Hamperl was born as the son of the Klosterneuburg district doctor Franz Hamperl. After participating in the First World War , he studied medicine at the University of Vienna .

From 1923 Hamperl was a student of Rudolf Maresch (1868-1936) at the Pathological Institute of the University of Vienna and stayed there with interruptions for about twelve years. The doctorate followed in 1926 . During a stay abroad in Soviet Russia as a scholarship holder of the Notgemeinschaft der Deutschen Wissenschaft in 1928/29, Hamperl worked on the spread of gastric ulcer in Russia .

In 1931 Hamperl was appointed private lecturer in Vienna and in 1935 associate professor in Berlin with Robert Rössle . Hamperl had been a member of the NSDAP since 1937 and was also a member of the SA . In 1940 he was appointed full professor at the Karl Ferdinand University in Prague , where he headed the Institute of Pathology. In this capacity Hamperl - together with the forensic doctor Günther Weyrich - autopsied the body of the deputy Reich Protector Reinhard Heydrich after the assassination attempt on May 27, 1942. Hamperl's later revocation of the original diagnoses gave rise to speculation about Heydrich's actual cause of death until recently.

Hamperl, who was appointed prorector for the SS security service (SD) in 1942 as a representative of the NS rector Wilhelm Saure, had become “the bad character of the medical faculty” towards the end of the war. The SD saw Hamperl as the “whip” of a bourgeois reactionary opposition who advocated the “depoliticization of science” and distanced itself from measures taken by the state or the NSDAP.

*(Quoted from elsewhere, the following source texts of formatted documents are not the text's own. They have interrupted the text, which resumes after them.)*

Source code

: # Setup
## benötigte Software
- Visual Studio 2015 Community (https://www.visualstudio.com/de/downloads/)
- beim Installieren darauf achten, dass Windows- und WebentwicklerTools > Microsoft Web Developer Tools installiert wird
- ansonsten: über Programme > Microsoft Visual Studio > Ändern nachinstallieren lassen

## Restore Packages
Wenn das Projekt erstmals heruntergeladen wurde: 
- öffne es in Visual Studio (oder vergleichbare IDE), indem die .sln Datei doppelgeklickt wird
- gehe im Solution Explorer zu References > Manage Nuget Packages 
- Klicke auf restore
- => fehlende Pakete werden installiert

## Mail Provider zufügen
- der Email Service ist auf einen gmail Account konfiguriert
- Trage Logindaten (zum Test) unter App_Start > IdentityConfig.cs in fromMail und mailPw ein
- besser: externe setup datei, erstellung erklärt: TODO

After the surrender of the German Wehrmacht in May 1945, Hamperl was briefly interned, but thanks to his knowledge of the Russian language he was able to avert a Soviet prisoner of war together with Herwigh Rieger, the last professor of the German eye clinic in Prague.

In the immediate post-war years, Hamperl worked as a prosector in Austria and Sweden . In 1949 he received a professorship at Uppsala University , but in the same year accepted an appointment to Marburg . During the Marburg appeal process in 1949, Hamperl was classified in Category V ("exonerated") with regard to a possible Nazi burden. 1951/52 he was dean of the medical faculty of the University of Marburg. Most recently, Hamperl was Professor of Pathology at the University of Bonn from 1954 to 1968 .

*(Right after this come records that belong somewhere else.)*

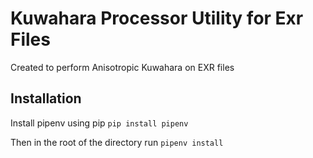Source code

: # Kuwahara Processor Utility for Exr Files

Created to perform Anisotropic Kuwahara on EXR files

## Installation

Install pipenv using pip
`pip install pipenv`

Then in the root of the directory run
`pipenv install`
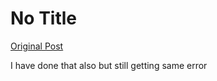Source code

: # No Title

[Original Post](https://discourse.onlinedegree.iitm.ac.in/t/165959/333)

<p>I have done that also but still getting same error</p>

Since 1955 he was a corresponding and since 1969 an external member of the German Academy of Sciences in Berlin .

plant

Hamperl is considered one of the most important pathohistologists of the 20th century. In 1931 he coined the term oncocyte for certain epithelial cells that he found in tumors of the large salivary glands, the pancreas, the liver, and testicular or breast tumors .

Hamperl is one of the pioneers of fluorescence microscopy and, together with Max Haitinger, carried out the first systematic fluorescence staining in histology.

In 1934 he was the first to describe reflux esophagitis . Hamperl is also one of the first to describe Pneumocystis carinii pneumonia in premature and newborn babies. In the early 1950s, this clinical picture occurred almost exclusively in this age group.

In addition to his scientific work, Hamperl also achieved significant results in imparting knowledge. In 1938 he took over as a single author, the 1901 Hugo Ribbert founded and initially by Johann Georg Mönckeberg and later by Carl Sternberg discontinued textbook of general pathology and pathological anatomy . In 1968 he handed the textbook over to his student Peter Gedigk , who modernized it together with Max Eder (from 1975). It saw another five editions until 1990.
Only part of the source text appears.